[<prev] [next>] [<thread-prev] [thread-next>] [day] [month] [year] [list]
Message-ID: <20230308051310.12544-4-shannon.nelson@amd.com>
Date: Tue, 7 Mar 2023 21:13:00 -0800
From: Shannon Nelson <shannon.nelson@....com>
To: <shannon.nelson@....com>, <brett.creeley@....com>,
<davem@...emloft.net>, <netdev@...r.kernel.org>, <kuba@...nel.org>
CC: <drivers@...sando.io>, <leon@...nel.org>, <jiri@...nulli.us>
Subject: [PATCH RFC v4 net-next 03/13] pds_core: health timer and workqueue
Add in the periodic health check and the related workqueue,
as well as the handlers for when a FW reset is seen.
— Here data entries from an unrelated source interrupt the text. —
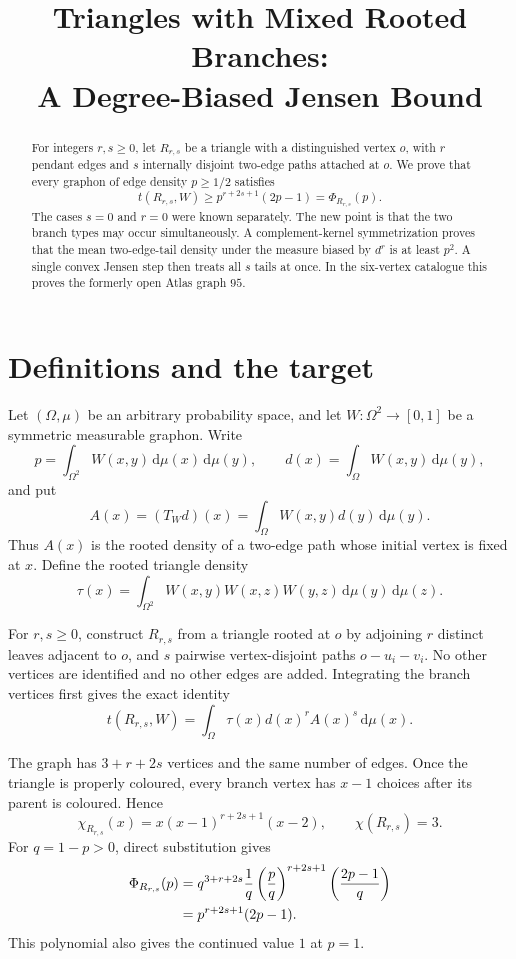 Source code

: \documentclass[11pt]{article}
\title{Triangles with Mixed Rooted Branches:\\
A Degree-Biased Jensen Bound}
\author{}
\date{}
\newcommand{\dd}{\,\mathrm d}
\begin{document}
\maketitle

\begin{abstract}
For integers $r,s\geq0$, let $R_{r,s}$ be a triangle with a distinguished
vertex $o$, with $r$ pendant edges and $s$ internally disjoint two-edge
paths attached at $o$.  We prove that every graphon of edge density
$p\geq1/2$ satisfies
\[
 t(R_{r,s},W)\geq p^{r+2s+1}(2p-1)=\Phi_{R_{r,s}}(p).
\]
The cases $s=0$ and $r=0$ were known separately.  The new point is that the
two branch types may occur simultaneously.  A complement-kernel
symmetrization proves that the mean two-edge-tail density under the measure
biased by $d^r$ is at least $p^2$.  A single convex Jensen step then treats
all $s$ tails at once.  In the six-vertex catalogue this proves the formerly
open Atlas graph $95$.
\end{abstract}


\section{Definitions and the target}

Let $(\Omega,\mu)$ be an arbitrary probability space, and let
$W\colon\Omega^2\to[0,1]$ be a symmetric measurable graphon.  Write
\[
 p=\int_{\Omega^2}W(x,y)\dd\mu(x)\dd\mu(y),
 \qquad
 d(x)=\int_\Omega W(x,y)\dd\mu(y),
\]
and put
\[
 A(x)=(T_Wd)(x)=\int_\Omega W(x,y)d(y)\dd\mu(y).
\]
Thus $A(x)$ is the rooted density of a two-edge path whose initial vertex
is fixed at $x$.  Define the rooted triangle density
\[
 \tau(x)=\int_{\Omega^2}
 W(x,y)W(x,z)W(y,z)\dd\mu(y)\dd\mu(z).
\]

For $r,s\geq0$, construct $R_{r,s}$ from a triangle rooted at $o$ by
adjoining $r$ distinct leaves adjacent to $o$, and $s$ pairwise
vertex-disjoint paths $o-u_i-v_i$.  No other vertices are identified and no
other edges are added.  Integrating the branch vertices first gives the
exact identity
\begin{equation}
 t(R_{r,s},W)=\int_\Omega \tau(x)d(x)^rA(x)^s\dd\mu(x).
 \label{eq:density-identity}
\end{equation}

The graph has $3+r+2s$ vertices and the same number of edges.  Once the
triangle is properly coloured, every branch vertex has $x-1$ choices after
its parent is coloured.  Hence
\[
 \chi_{R_{r,s}}(x)=x(x-1)^{r+2s+1}(x-2),
 \qquad \chi(R_{r,s})=3.
\]
For $q=1-p>0$, direct substitution gives
\begin{align}
 \Phi_{R_{r,s}}(p)
 &=q^{3+r+2s}\frac1q
   \left(\frac pq\right)^{r+2s+1}
   \left(\frac{2p-1}{q}\right)
 \notag\\
 &=p^{r+2s+1}(2p-1).
 \label{eq:target}
\end{align}
This polynomial also gives the continued value $1$ at $p=1$.
\end{document}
Signed-off-by: Shannon Nelson <shannon.nelson@....com>
---
drivers/net/ethernet/amd/pds_core/core.c | 60 ++++++++++++++++++++++++
drivers/net/ethernet/amd/pds_core/dev.c | 3 ++
drivers/net/ethernet/amd/pds_core/main.c | 51 ++++++++++++++++++++
include/linux/pds/pds_core.h | 10 ++++
4 files changed, 124 insertions(+)
diff --git a/drivers/net/ethernet/amd/pds_core/core.c b/drivers/net/ethernet/amd/pds_core/core.c
index 88a6aa42cc28..87717bf40e80 100644
--- a/drivers/net/ethernet/amd/pds_core/core.c
+++ b/drivers/net/ethernet/amd/pds_core/core.c
@@ -34,3 +34,63 @@ void pdsc_teardown(struct pdsc *pdsc, bool removing)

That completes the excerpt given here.